С тех пор политическое влияние философа возросло, его указания и решения имели силу государственных постановлений и декретов: он изгоняет из города растратчиков государственного имущества (см. 3, 155), по каким-то мотивам добивается роспуска правительственного совета (тоже, вероятно, за злоупотребления и коррупцию), объявляя его недействительным. Он сосредоточивает в себе авторитет последней и решающей инстанции; стоило ему захотеть единоличного господства – и оно беспрепятственно было бы у него в руках.

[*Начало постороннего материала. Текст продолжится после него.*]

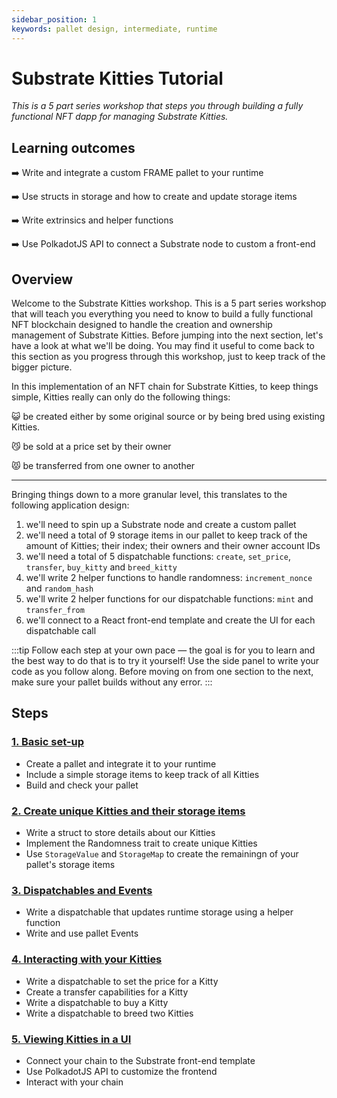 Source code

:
 ```yaml
---
sidebar_position: 1
keywords: pallet design, intermediate, runtime
---
```


# Substrate Kitties Tutorial
_This is a 5 part series workshop that steps you through building a fully functional NFT dapp for managing Substrate Kitties._

## Learning outcomes

:arrow_right: Write and integrate a custom FRAME pallet to your runtime

:arrow_right: Use structs in storage and how to create and update storage items

:arrow_right: Write extrinsics and helper functions

:arrow_right: Use PolkadotJS API to connect a Substrate node to custom a front-end

## Overview

Welcome to the Substrate Kitties workshop. This is a 5 part series workshop that will teach you everything you need to know to build a fully functional NFT blockchain designed to handle the creation and ownership management of Substrate Kitties. Before jumping into the next section, let's have a look at what we'll be doing. You may find it useful to come back to this section
as you progress through this workshop, just to keep track of the bigger picture.

In this implementation of an NFT chain for Substrate Kitties, to keep things simple, Kitties really can only do the following things:

:smiley_cat: be created either by some original source or by being bred using existing Kitties.

:smirk_cat: be sold at a price set by their owner

:pouting_cat: be transferred from one owner to another

---
Bringing things down to a more granular level, this translates to the following application design:
1. we'll need to spin up a Substrate node and create a custom pallet
2. we'll need a total of 9 storage items in our pallet to keep track of the amount of Kitties; their index; their owners and their 
owner account IDs
3. we'll need a total of 5 dispatchable functions: `create`, `set_price`, `transfer`, `buy_kitty` and `breed_kitty`
4. we'll write 2 helper functions to handle randomness: `increment_nonce` and `random_hash`
5. we'll write 2 helper functions for our dispatchable functions: `mint` and `transfer_from`
6. we'll connect to a React front-end template and create the UI for each dispatchable call

:::tip
Follow each step at your own pace &mdash; the goal is for you to learn and the best way to do that is to try it yourself!
Use the side panel to write your code as you follow along. Before moving on from one section to the next, make sure your pallet
builds without any error.
:::

## Steps

### [1. Basic set-up](basic-setup) 

- Create a pallet and integrate it to your runtime
- Include a simple storage items to keep track of all Kitties
- Build and check your pallet

### [2. Create unique Kitties and their storage items](create-kitties)

- Write a struct to store details about our Kitties
- Implement the Randomness trait to create unique Kitties
- Use `StorageValue` and `StorageMap` to create the remainingn of your pallet's storage items 

### [3. Dispatchables and Events](extrinsics-and-events)
- Write a dispatchable that updates runtime storage using a helper function
- Write and use pallet Events

### [4. Interacting with your Kitties](interacting-functions)

- Write a dispatchable to set the price for a Kitty
- Create a transfer capabilities for a Kitty 
- Write a dispatchable to buy a Kitty
- Write a dispatchable to breed two Kitties

### [5. Viewing Kitties in a UI](kitties-frontend)

- Connect your chain to the Substrate front-end template
- Use PolkadotJS API to customize the frontend
- Interact with your chain 

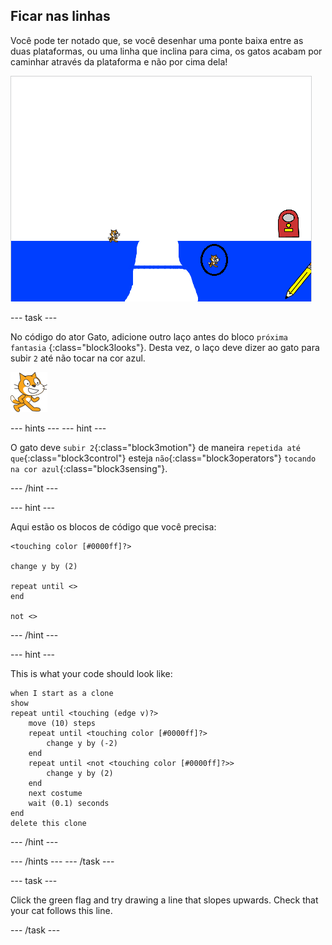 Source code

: ## Ficar nas linhas

Você pode ter notado que, se você desenhar uma ponte baixa entre as duas plataformas, ou uma linha que inclina para cima, os gatos acabam por caminhar através da plataforma e não por cima dela!

![Cats walking through the platform](images/cat-walk-through-platform.png)

\--- task \---

No código do ator Gato, adicione outro laço antes do bloco `próxima fantasia` {:class="block3looks"}. Desta vez, o laço deve dizer ao gato para subir `2` até não tocar na cor azul.

![Cat sprite](images/cat-sprite.png)

\--- hints \--- \--- hint \---

O gato deve `subir 2`{:class="block3motion"} de maneira `repetida até que`{:class="block3control"} esteja `não`{:class="block3operators"} `tocando na cor azul`{:class="block3sensing"}.

\--- /hint \---

\--- hint \---

Aqui estão os blocos de código que você precisa:

```blocks3
<touching color [#0000ff]?>

change y by (2)

repeat until <>
end

not <>
```

\--- /hint \---

\--- hint \---

This is what your code should look like:

```blocks3
when I start as a clone
show
repeat until <touching (edge v)?>
    move (10) steps
    repeat until <touching color [#0000ff]?>
        change y by (-2)
    end
    repeat until <not <touching color [#0000ff]?>>
        change y by (2)
    end
    next costume
    wait (0.1) seconds
end
delete this clone
```

\--- /hint \---

\--- /hints \--- \--- /task \---

\--- task \---

Click the green flag and try drawing a line that slopes upwards. Check that your cat follows this line.

\--- /task \--- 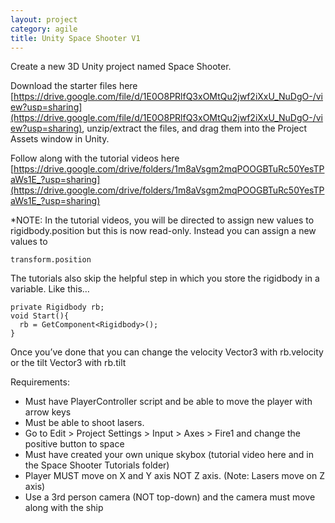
 ```yaml
---
layout: project
category: agile
title: Unity Space Shooter V1
---
```


Create a new 3D Unity project named Space Shooter.

Download the starter files here [https://drive.google.com/file/d/1E0O8PRlfQ3xOMtQu2jwf2iXxU_NuDgO-/view?usp=sharing](https://drive.google.com/file/d/1E0O8PRlfQ3xOMtQu2jwf2iXxU_NuDgO-/view?usp=sharing), unzip/extract the files, and drag them into the Project Assets window in Unity.

Follow along with the tutorial videos here [https://drive.google.com/drive/folders/1m8aVsgm2mqPOOGBTuRc50YesTPaWs1E_?usp=sharing](https://drive.google.com/drive/folders/1m8aVsgm2mqPOOGBTuRc50YesTPaWs1E_?usp=sharing)



*NOTE: In the tutorial videos, you will be directed to assign new values to rigidbody.position but this is now read-only. Instead you can assign a new values to
```
transform.position
```
The tutorials also skip the helpful step in which you store the rigidbody in a variable. Like this…
```
private Rigidbody rb;
void Start(){
  rb = GetComponent<Rigidbody>();
}
```
Once you’ve done that you can change the velocity Vector3 with rb.velocity or the tilt Vector3 with rb.tilt

Requirements:

- Must have PlayerController script and be able to move the player with arrow keys
- Must be able to shoot lasers.
- Go to Edit > Project Settings > Input > Axes > Fire1 and change the positive button to space
- Must have created your own unique skybox (tutorial video here and in the Space Shooter Tutorials folder)
- Player MUST move on X and Y axis NOT Z axis. (Note: Lasers move on Z axis)
- Use a 3rd person camera (NOT top-down) and the camera must move along with the ship
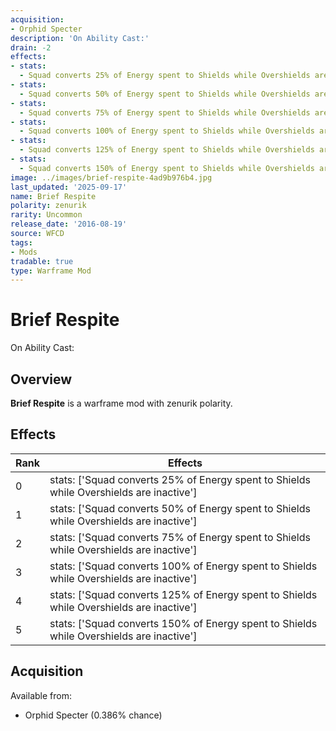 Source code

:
 ```yaml
---
acquisition:
- Orphid Specter
description: 'On Ability Cast:'
drain: -2
effects:
- stats:
  - Squad converts 25% of Energy spent to Shields while Overshields are inactive
- stats:
  - Squad converts 50% of Energy spent to Shields while Overshields are inactive
- stats:
  - Squad converts 75% of Energy spent to Shields while Overshields are inactive
- stats:
  - Squad converts 100% of Energy spent to Shields while Overshields are inactive
- stats:
  - Squad converts 125% of Energy spent to Shields while Overshields are inactive
- stats:
  - Squad converts 150% of Energy spent to Shields while Overshields are inactive
image: ../images/brief-respite-4ad9b976b4.jpg
last_updated: '2025-09-17'
name: Brief Respite
polarity: zenurik
rarity: Uncommon
release_date: '2016-08-19'
source: WFCD
tags:
- Mods
tradable: true
type: Warframe Mod
---
```


# Brief Respite

On Ability Cast:

## Overview

**Brief Respite** is a warframe mod with zenurik polarity.

## Effects

| Rank | Effects |
|------|----------|
| 0 | stats: ['Squad converts 25% of Energy spent to Shields while Overshields are inactive'] |
| 1 | stats: ['Squad converts 50% of Energy spent to Shields while Overshields are inactive'] |
| 2 | stats: ['Squad converts 75% of Energy spent to Shields while Overshields are inactive'] |
| 3 | stats: ['Squad converts 100% of Energy spent to Shields while Overshields are inactive'] |
| 4 | stats: ['Squad converts 125% of Energy spent to Shields while Overshields are inactive'] |
| 5 | stats: ['Squad converts 150% of Energy spent to Shields while Overshields are inactive'] |

## Acquisition

Available from:
- Orphid Specter (0.386% chance)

Но поведение Эмпедокла ничуть не выдает в нем карьериста или властолюбца: он обнаруживает равнодушие к гражданским должностям, достоинствам и отличиям; он остался безразличным к власти даже тогда, когда граждане города добровольно изъявили ему высшее доверие и преданность: предложили стать их царем. Он отказался, предпочитая оставаться частным лицом (см. 3, 151). Этот факт интересен своей странностью и неожиданностью, и на нем следует остановиться. В самом деле: философу предлагают царский трон!
В истории греческой философии до Эмпедокла уже был случай, когда народ просил философа царствовать над собой. В начале V в. жители малоазийского города Эфеса, напуганные анархией и неустройством становящегося государства, вспомнили о временах спокойствия под властью царей и предложили царскую корону философу Гераклиту (см. 3, 54-55). Возникает вопрос: почему именно Гераклиту – этому уединенному созерцателю, нелюдимому ворчуну и мизантропу? Очевидно, потому, что с Гераклитом граждане Эфеса связывали какие-то династические воспоминания, т. е. потому, что он принадлежал к царской фамилии. В действительности так оно и было: Гераклит – потомок царского рода, за которым после утраты власти сохранялись лишь жреческие функции и знаки внешнего отличия, например ношение скипетра и пурпуровой хламиды со знаками царского достоинства (см. 3, 57).
Нет ничего невероятного в предположении, что семья Эмпедокла тоже восходила к какому-нибудь древнему царскому роду. Другого мотива, по которому весь народ изъявил свою волю в лице философа восстановить патриархально-героическую власть царя, трудно подыскать. Если трон предложили именно Эмпедоклу, то только потому, что его имя было освящено памятным, но утраченным правом сидеть на нем. Человеку без рода и племени вряд ли оказали бы такое предпочтение.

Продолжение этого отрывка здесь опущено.